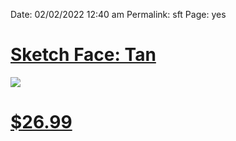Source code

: 
Date: 02/02/2022 12:40 am
Permalink: sft
Page: yes

# [Sketch Face: Tan](https://nashp.creator-spring.com/listing/nash-sketch-face?product=46)

![](https://vangogh.teespring.com/v3/image/Szl-Gs0-4hWBcTkWCaw-cASawxw/800/800.jpg)

# [$26.99](https://nashp.creator-spring.com/listing/nash-sketch-face?product=46)
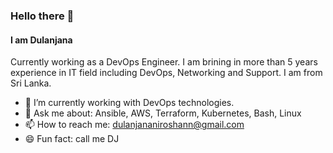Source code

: ### Hello there 👋
#### I am Dulanjana
Currently working as a DevOps Engineer. I am brining in more than 5 years experience in IT field including DevOps, Networking and Support.
I am from Sri Lanka. 
<!--
**dulanjanad/dulanjanad** is a ✨ _special_ ✨ repository because its `README.md` (this file) appears on your GitHub profile.

Here are some ideas to get you started:
-->

- 🔭 I’m currently working with DevOps technologies.
- 💬 Ask me about: Ansible, AWS, Terraform, Kubernetes, Bash, Linux
- 📫 How to reach me: dulanjananiroshann@gmail.com
- 😄 Fun fact: call me DJ
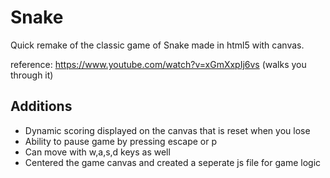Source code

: # Snake

Quick remake of the classic game of Snake made in html5 with canvas.

reference: https://www.youtube.com/watch?v=xGmXxpIj6vs (walks you through it)

## Additions ##

* Dynamic scoring displayed on the canvas that is reset when you lose
* Ability to pause game by pressing escape or p
* Can move with w,a,s,d keys as well
* Centered the game canvas and created a seperate js file for game logic 
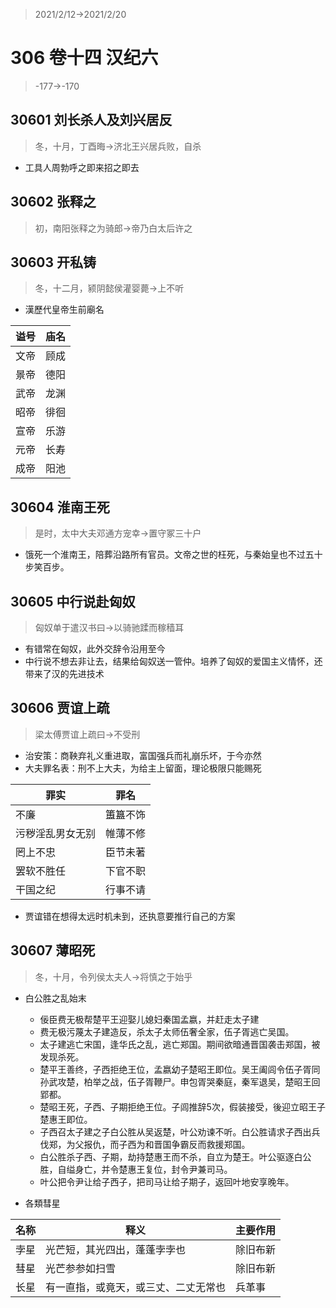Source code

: > 2021/2/12->2021/2/20

# 306 卷十四 汉纪六

> -177->-170

## 30601 刘长杀人及刘兴居反
> 冬，十月，丁酉晦->济北王兴居兵败，自杀
- 工具人周勃呼之即来招之即去

## 30602 张释之
> 初，南阳张释之为骑郎->帝乃白太后许之

## 30603 开私铸
> 冬，十二月，颍阴懿侯灌婴薨->上不听

- 漢歷代皇帝生前廟名

谥号|庙名
--|--
文帝|顾成
景帝|德阳
武帝|龙渊
昭帝|徘徊
宣帝|乐游
元帝|长寿
成帝|阳池

## 30604 淮南王死
> 是时，太中大夫邓通方宠幸->置守冢三十户

- 饿死一个淮南王，陪葬沿路所有官员。文帝之世的枉死，与秦始皇也不过五十步笑百步。

## 30605 中行说赴匈奴
> 匈奴单于遣汉书曰->以骑驰蹂而稼穑耳

- 有错常在匈奴，此外交辞令沿用至今
- 中行说不想去非让去，结果给匈奴送一管仲。培养了匈奴的爱国主义情怀，还带来了汉的先进技术

## 30606 贾谊上疏
> 梁太傅贾谊上疏曰->不受刑

- 治安策：商鞅弃礼义重进取，富国强兵而礼崩乐坏，于今亦然
- 大夫罪名表：刑不上大夫，为给主上留面，理论极限只能赐死

罪实|罪名
--|--
不廉|簠簋不饰
污秽淫乱男女无别|帷薄不修
罔上不忠|臣节未著
罢软不胜任|下官不职
干国之纪|行事不请

- 贾谊错在想得太远时机未到，还执意要推行自己的方案

## 30607 薄昭死
> 冬，十月，令列侯太夫人->将慎之于始乎

- 白公胜之乱始末
  - 佞臣费无极帮楚平王迎娶儿媳妇秦国孟嬴，并赶走太子建
  - 费无极污蔑太子建造反，杀太子太师伍奢全家，伍子胥逃亡吴国。
  - 太子建逃亡宋国，逢华氏之乱，逃亡郑国。期间欲暗通晋国袭击郑国，被发现杀死。
  - 楚平王善终，子西拒绝王位，孟嬴幼子楚昭王即位。吴王阖闾令伍子胥同孙武攻楚，柏举之战，伍子胥鞭尸。申包胥哭秦庭，秦军退吴，楚昭王回郢都。
  - 楚昭王死，子西、子期拒绝王位。子闾推辞5次，假装接受，後迎立昭王子楚惠王即位。
  - 子西召太子建之子白公胜从吴返楚，叶公劝谏不听。白公胜请求子西出兵伐郑，为父报仇，而子西为和晋国争霸反而救援郑国。
  - 白公胜杀子西、子期，劫持楚惠王而不杀，自立为楚王。叶公驱逐白公胜，自缢身亡，并令楚惠王复位，封令尹兼司马。
  - 叶公把令尹让给子西子，把司马让给子期子，返回叶地安享晚年。

- 各類彗星

名称|释义|主要作用
--|--|--
孛星|光芒短，其光四出，蓬蓬孛孛也|除旧布新
彗星|光芒参参如扫雪|除旧布新
长星|有一直指，或竟天，或三丈、二丈无常也|兵革事
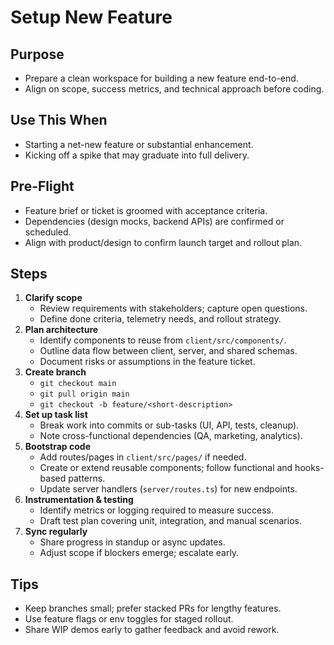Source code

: # Setup New Feature

## Purpose
- Prepare a clean workspace for building a new feature end-to-end.
- Align on scope, success metrics, and technical approach before coding.

## Use This When
- Starting a net-new feature or substantial enhancement.
- Kicking off a spike that may graduate into full delivery.

## Pre-Flight
- Feature brief or ticket is groomed with acceptance criteria.
- Dependencies (design mocks, backend APIs) are confirmed or scheduled.
- Align with product/design to confirm launch target and rollout plan.

## Steps
1. **Clarify scope**
   - Review requirements with stakeholders; capture open questions.
   - Define done criteria, telemetry needs, and rollout strategy.
2. **Plan architecture**
   - Identify components to reuse from `client/src/components/`.
   - Outline data flow between client, server, and shared schemas.
   - Document risks or assumptions in the feature ticket.
3. **Create branch**
   - `git checkout main`
   - `git pull origin main`
   - `git checkout -b feature/<short-description>`
4. **Set up task list**
   - Break work into commits or sub-tasks (UI, API, tests, cleanup).
   - Note cross-functional dependencies (QA, marketing, analytics).
5. **Bootstrap code**
   - Add routes/pages in `client/src/pages/` if needed.
   - Create or extend reusable components; follow functional and hooks-based patterns.
   - Update server handlers (`server/routes.ts`) for new endpoints.
6. **Instrumentation & testing**
   - Identify metrics or logging required to measure success.
   - Draft test plan covering unit, integration, and manual scenarios.
7. **Sync regularly**
   - Share progress in standup or async updates.
   - Adjust scope if blockers emerge; escalate early.

## Tips
- Keep branches small; prefer stacked PRs for lengthy features.
- Use feature flags or env toggles for staged rollout.
- Share WIP demos early to gather feedback and avoid rework.

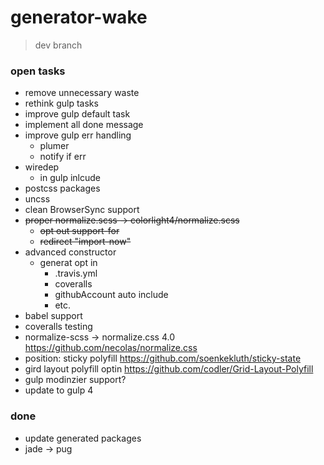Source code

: # generator-wake

> dev branch

### open tasks
- remove unnecessary waste
- rethink gulp tasks
- improve gulp default task
- implement all done message
- improve gulp err handling 
	- plumer
	- notify if err
- wiredep
	- in gulp inlcude
- postcss packages
- uncss
- clean BrowserSync support
- ~~proper normalize.scss -> colorlight4/normalize.scss~~
	- ~~opt out support-for~~
	- ~~redirect "import-now"~~
- advanced constructor
	- generat opt in
		- .travis.yml
		- coveralls
		- githubAccount auto include
		- etc.
- babel support
- coveralls testing
- normalize-scss -> normalize.css 4.0 https://github.com/necolas/normalize.css
- position: sticky polyfill https://github.com/soenkekluth/sticky-state
- gird layout polyfill optin https://github.com/codler/Grid-Layout-Polyfill
- gulp modinzier support?
- update to gulp 4


### done 
- update generated packages
- jade -> pug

-=-=-

In the material above, please count the lines that hold the word "design" and answer with only that number.

2